Ketika seorang dosen kulit hitam memasuki kawasan elit kulit putih, seluruh perhatian diarahkan kepadanya. Seluruh gerakan dan aktivitasnya dipantau. Perilaku dan aktivitasnya di pusat perbelanjaan serta ketika ia membayar belanjaan pun menarik perhatian. Hal ini sudah berakar di masyarakat Amerika dan sinema Hollywood.
Selama beberapa dekade lalu di hollywood diproduksi film dengan tema rasis terhadap warga kulit merah (Indian) dan warga kulit hitam. Film garapan Hollywood seperti The Birth of a Nation kita dengan jelas menyaksikan diskriminasi dan propaganda luas terhadap kulit hitam.
Film Hollywood terkadang juga mencitrakan wajah sadis dan kekerasan kulit merah terhadap masyarakat Amerika dan menyebarkannya. Misalnya film Suspect, Hollywood menyajikan kekerasan polisi terhadap warga kulit hitam, sementara film Cheyenne Autumn menceritakan kekerasan pasukan pemerintah terhadap etnis kulit merah.
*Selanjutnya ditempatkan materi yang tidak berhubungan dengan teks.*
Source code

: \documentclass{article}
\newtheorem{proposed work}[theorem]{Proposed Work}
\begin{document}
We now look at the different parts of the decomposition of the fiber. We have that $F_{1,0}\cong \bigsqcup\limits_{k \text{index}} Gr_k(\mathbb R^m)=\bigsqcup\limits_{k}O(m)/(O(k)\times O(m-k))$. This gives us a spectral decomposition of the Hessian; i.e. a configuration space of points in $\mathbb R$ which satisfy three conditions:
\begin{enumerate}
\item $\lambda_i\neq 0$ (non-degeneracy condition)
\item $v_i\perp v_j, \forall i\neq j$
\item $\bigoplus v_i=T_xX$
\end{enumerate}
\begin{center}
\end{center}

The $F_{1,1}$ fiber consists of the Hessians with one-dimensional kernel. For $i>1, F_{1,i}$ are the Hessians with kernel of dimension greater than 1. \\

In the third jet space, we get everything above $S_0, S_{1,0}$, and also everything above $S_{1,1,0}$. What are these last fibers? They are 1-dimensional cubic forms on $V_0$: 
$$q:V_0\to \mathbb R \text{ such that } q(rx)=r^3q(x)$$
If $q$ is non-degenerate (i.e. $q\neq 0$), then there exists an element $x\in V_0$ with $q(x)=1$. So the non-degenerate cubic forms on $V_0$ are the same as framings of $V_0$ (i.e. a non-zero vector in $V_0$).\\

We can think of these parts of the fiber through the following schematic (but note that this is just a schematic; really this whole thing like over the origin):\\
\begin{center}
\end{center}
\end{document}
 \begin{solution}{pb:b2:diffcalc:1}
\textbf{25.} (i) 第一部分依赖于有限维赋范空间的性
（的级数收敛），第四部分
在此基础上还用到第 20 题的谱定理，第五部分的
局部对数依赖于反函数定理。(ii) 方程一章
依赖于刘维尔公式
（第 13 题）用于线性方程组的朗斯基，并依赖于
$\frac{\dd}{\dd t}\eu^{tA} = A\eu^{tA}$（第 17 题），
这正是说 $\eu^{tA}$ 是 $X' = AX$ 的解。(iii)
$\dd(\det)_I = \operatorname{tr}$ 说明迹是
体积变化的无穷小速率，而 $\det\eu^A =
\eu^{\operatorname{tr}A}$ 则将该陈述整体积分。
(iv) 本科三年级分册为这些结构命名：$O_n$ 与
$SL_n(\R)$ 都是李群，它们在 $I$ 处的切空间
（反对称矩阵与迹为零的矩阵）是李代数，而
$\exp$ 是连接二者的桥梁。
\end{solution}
Sejatinya rasisme khususnya terhadap warga kulit hitam merupakan realita sistematis dan mendalam di masyarakat Amerika. Diskriminasi dan rasisme di Amerika sangat berkaitan dengan era perbudakan di negara ini sejak abad ke-17 dan selanjutnya. Meski era perbudakan telah usai selama berabad-abad, namun minoritas etnis dan agama di negara ini mulai dari warga kulit hitam hingga seluruh imigran lainnya senantiasa memprotes diskriminasi yang ada di Amerika. Bahkan saat ini, Amerika juga mengakui akan hal ini.
Barack Obama, merupakan satu-satunya presiden kulit hitam Amerika. Di insiden terbunuhnya seorang remaja 18 tahun kulit hitam oleh polisi kulit putih dan vonis tak bersalah terhadap polisi tersebut, tahun 2013 ia mengatakan, sangat sedikit warga Amerika keturunan Afrika yang tidak pernah mengalami perilaku kekerasan polisi atau diburu oleh mereka, dan Saya sendiri juga pernah mengalaminya.
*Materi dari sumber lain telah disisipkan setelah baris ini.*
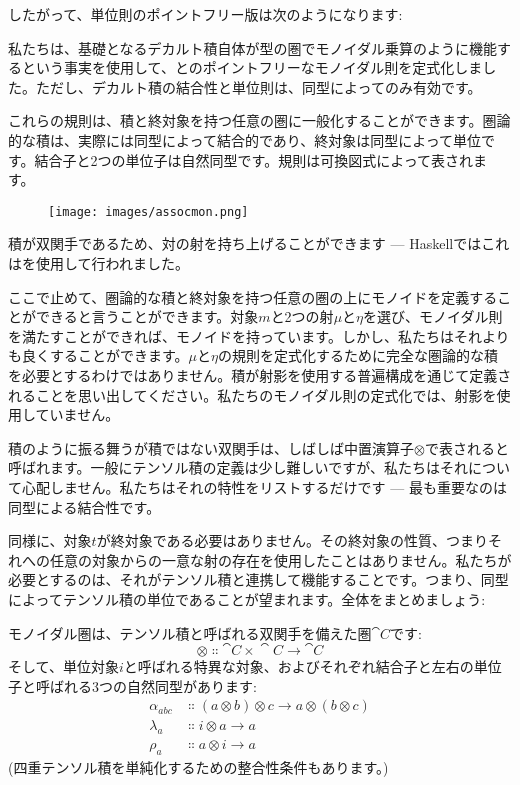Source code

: 
したがって、単位則のポイントフリー版は次のようになります: 

私たちは、基礎となるデカルト積自体が型の圏でモノイダル乗算のように機能するという事実を使用して、とのポイントフリーなモノイダル則を定式化しました。ただし、デカルト積の結合性と単位則は、同型によってのみ有効です。

これらの規則は、積と終対象を持つ任意の圏に一般化することができます。圏論的な積は、実際には同型によって結合的であり、終対象は同型によって単位です。結合子と2つの単位子は自然同型です。規則は可換図式によって表されます。

\begin{figure}[H]
  \centering
  \texttt{[image: images/assocmon.png]}
\end{figure}

\noindent
積が双関手であるため、対の射を持ち上げることができます --- Haskellではこれはを使用して行われました。

ここで止めて、圏論的な積と終対象を持つ任意の圏の上にモノイドを定義することができると言うことができます。対象$m$と2つの射$\mu$と$\eta$を選び、モノイダル則を満たすことができれば、モノイドを持っています。しかし、私たちはそれよりも良くすることができます。$\mu$と$\eta$の規則を定式化するために完全な圏論的な積を必要とするわけではありません。積が射影を使用する普遍構成を通じて定義されることを思い出してください。私たちのモノイダル則の定式化では、射影を使用していません。

積のように振る舞うが積ではない双関手は、しばしば中置演算子$\otimes$で表されると呼ばれます。一般にテンソル積の定義は少し難しいですが、私たちはそれについて心配しません。私たちはそれの特性をリストするだけです --- 最も重要なのは同型による結合性です。

同様に、対象$t$が終対象である必要はありません。その終対象の性質、つまりそれへの任意の対象からの一意な射の存在を使用したことはありません。私たちが必要とするのは、それがテンソル積と連携して機能することです。つまり、同型によってテンソル積の単位であることが望まれます。全体をまとめましょう: 

モノイダル圏は、テンソル積と呼ばれる双関手を備えた圏$\cat{C}$です: 
\[\otimes \Colon \cat{C}\times{}\cat{C} \to \cat{C}\]
そして、単位対象$i$と呼ばれる特異な対象、およびそれぞれ結合子と左右の単位子と呼ばれる3つの自然同型があります: 
\begin{align*}
  \alpha_{a b c} & \Colon (a \otimes b) \otimes c \to a \otimes (b \otimes c) \\
  \lambda_a      & \Colon i \otimes a \to a                                   \\
  \rho_a         & \Colon a \otimes i \to a
\end{align*}
 (四重テンソル積を単純化するための整合性条件もあります。) 

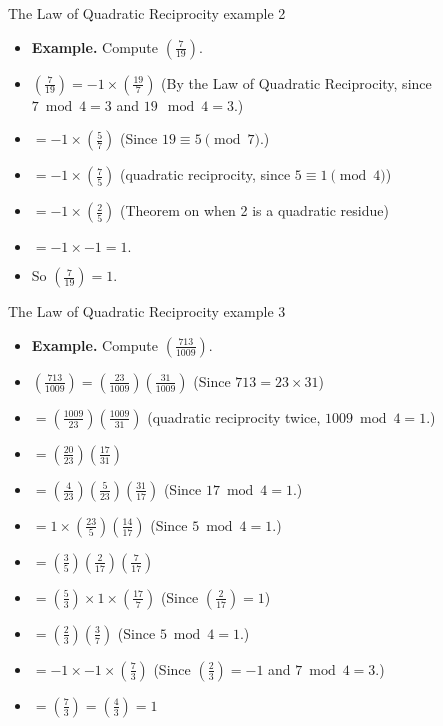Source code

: \documentclass{beamer}
\begin{document}
\begin{frame}{The Law of Quadratic Reciprocity example 2}

\begin{itemize}
  \item \textbf{Example.} Compute $(\frac{7}{19})$.
  \item $(\frac{7}{19}) = -1\times(\frac{19}{7})$ (By the Law of Quadratic Reciprocity, since $7\bmod4=3$ and $19\mod4 = 3$.)
  \item $= -1\times(\frac{5}{7})$ (Since $19\equiv 5 \pmod {7}$.)
  \item $= -1\times(\frac{7}{5})$ (quadratic reciprocity, since $5\equiv 1 \pmod 4$)
  \item $= -1\times(\frac{2}{5})$ (Theorem on when 2 is a quadratic residue)
  \item $= -1\times-1 = 1.$
  \item So $(\frac{7}{19}) = 1$.
\end{itemize}
\end{frame}


\begin{frame}{The Law of Quadratic Reciprocity example 3}

\begin{itemize}
  \item \textbf{Example.} Compute $(\frac{713}{1009})$.
  \item $(\frac{713}{1009}) = (\frac{23}{1009})(\frac{31}{1009})$ (Since $713 = 23\times 31$)
  \item $= (\frac{1009}{23})(\frac{1009}{31})$ (quadratic reciprocity twice, $1009 \bmod 4 = 1$.)
  \item $= (\frac{20}{23})(\frac{17}{31})$
  \item $= (\frac{4}{23})(\frac{5}{23})(\frac{31}{17})$ (Since $17\bmod 4 = 1$.)
  \item $= 1 \times (\frac{23}{5})(\frac{14}{17})$ (Since $5\bmod 4 = 1$.)
  \item $=(\frac{3}{5})(\frac{2}{17})(\frac{7}{17})$
  \item $=(\frac{5}{3})\times 1 \times (\frac{17}{7})$ (Since $(\frac{2}{17}) = 1$)
  \item $=(\frac{2}{3}) (\frac{3}{7})$ (Since $5 \bmod 4 = 1$.)
  \item $=-1 \times -1\times(\frac{7}{3})$ (Since $(\frac{2}{3})=-1$ and $7 \bmod 4 = 3$.)
  \item $=(\frac{7}{3})=(\frac{4}{3}) = 1$
\end{itemize}
\end{frame}
\end{document}
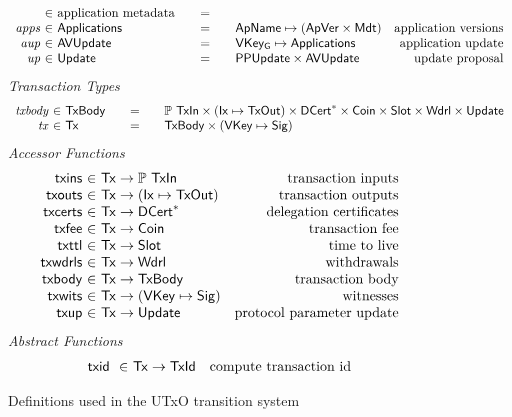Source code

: \begin{figure*}[htb]
\begin{equation*}
\begin{array}{r@{~\in~}l@{\qquad=\qquad}lr}
      & \text{application metadata}
      \\
      \var{apps}
      & \Applications
      & \ApName \mapsto (\ApVer \times \Metadata)
      & \text{application versions}
      \\
      \var{aup}
      & \AVUpdate
      & \VKeyGen \mapsto \Applications
      & \text{application update}
      \\
      \var{up}
      & \Update
      & \PPUpdate \times \AVUpdate
      & \text{update proposal}
    \end{array}
  \end{equation*}
  \emph{Transaction Types}
  \begin{equation*}
    \begin{array}{r@{~\in~}l@{\qquad=\qquad}l}
      \var{txbody}
      & \TxBody
      & \powerset{\TxIn} \times (\Ix \mapsto \TxOut) \times \seqof{\DCert}
        \times \Coin \times \Slot \times \Wdrl \times \Update
      \\
      \var{tx}
      & \Tx
      & \TxBody \times (\VKey \mapsto \Sig)
      \\
    \end{array}
  \end{equation*}
  \emph{Accessor Functions}
  \begin{equation*}
    \begin{array}{r@{~\in~}lr}
      \fun{txins} & \Tx \to \powerset{\TxIn} & \text{transaction inputs} \\
      \fun{txouts} & \Tx \to (\Ix \mapsto \TxOut) & \text{transaction outputs} \\
      \fun{txcerts} & \Tx \to \seqof{\DCert} & \text{delegation certificates} \\
      \fun{txfee} & \Tx \to \Coin & \text{transaction fee} \\
      \fun{txttl} & \Tx \to \Slot & \text{time to live} \\
      \fun{txwdrls} & \Tx \to \Wdrl & \text{withdrawals} \\
      \fun{txbody} & \Tx \to \TxBody & \text{transaction body}\\
      \fun{txwits} & \Tx \to (\VKey \mapsto \Sig) & \text{witnesses} \\
      \fun{txup} & \Tx \to \Update & \text{protocol parameter update} \\
    \end{array}
  \end{equation*}
  \emph{Abstract Functions}
  \begin{equation*}
    \begin{array}{r@{~\in~}lr}
      \txid{} & \Tx \to \TxId & \text{compute transaction id}\\
    \end{array}
  \end{equation*}
  \caption{Definitions used in the UTxO transition system}
  \label{fig:defs:utxo-shelley}
\end{figure*}

\clearpage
Sementara itu, diskriminasi sistematis terhadap kulit hitam di Amerika oleh polisi dan pengadilan serta penumpasan protes warga, sebuah indikasi nyata dari pelanggara hak kaum minoritas dan kulit berwarna di negara ini. Amerika dengan memanfaatkan instrumen HAM, setiap tahun merilis berbagai laporan anti negara-negara independen. Namun para pemimpin negara ini hanya merasa puas dengan mengungkapkan penyesalan dan simpati kepada warga kulit hitam, ketimbang berusaha secara serius mengubah undang-undang dan mengakhiri diskriminasi serta kekerasan polisi. Hal ini mendorong kekerasan polisi terhadap warga kulit hitam dan minoritas lainnya terus berlanjut.
Salah satu kekerasan ini, sembilan polisi kota San Bernardino, negara bagian California memukuli dan menyiksa seorang tersangka selama beberapa jam. Selain itu, selama peringatan peristiwa pembunuhan seorang pemuda kulit hitam tak berdosa di kota Ferguson oleh seorang perwira polisi kulit putih, yang diwarnai dengan aksi pawai damai warga di berbagai negara bagian Amerika, kekerasan yang dilakukan polisi berujung pada tewasnya seorang pemuda kulit hitam lainnya di depan mata publik. Berulangnya peristiwa seperti ini menunjukkan bahwa kekerasan, diskriminasi dan rasisme telah tercetak kuat dan sangat sistematis di struktur kepolisian Amerika dan juga didukung oleh pegadilan.
Randy Short, aktivis Amerika terkait hal ini mengatakan, lembaga penyidik independen setelah mengkaji ulang kinerja polisi dan setelah menyelidiki lebih dari 100 film dan bukti terkait kekerasan polisi terhadap warga, merilis laporan yang menunjukkan kekerasan polisi dan bahkan penembakan aparat keamanan terhadap warga sipil.
Randy Short bahkan menyebut kekerasan polisi Amerika terhadap warga kulit hitam di seluruh Amerika khususnya di kota-kota utama sebagai bentuk penumpasan sistematis dan genosida etnis terhadap kulit hitam.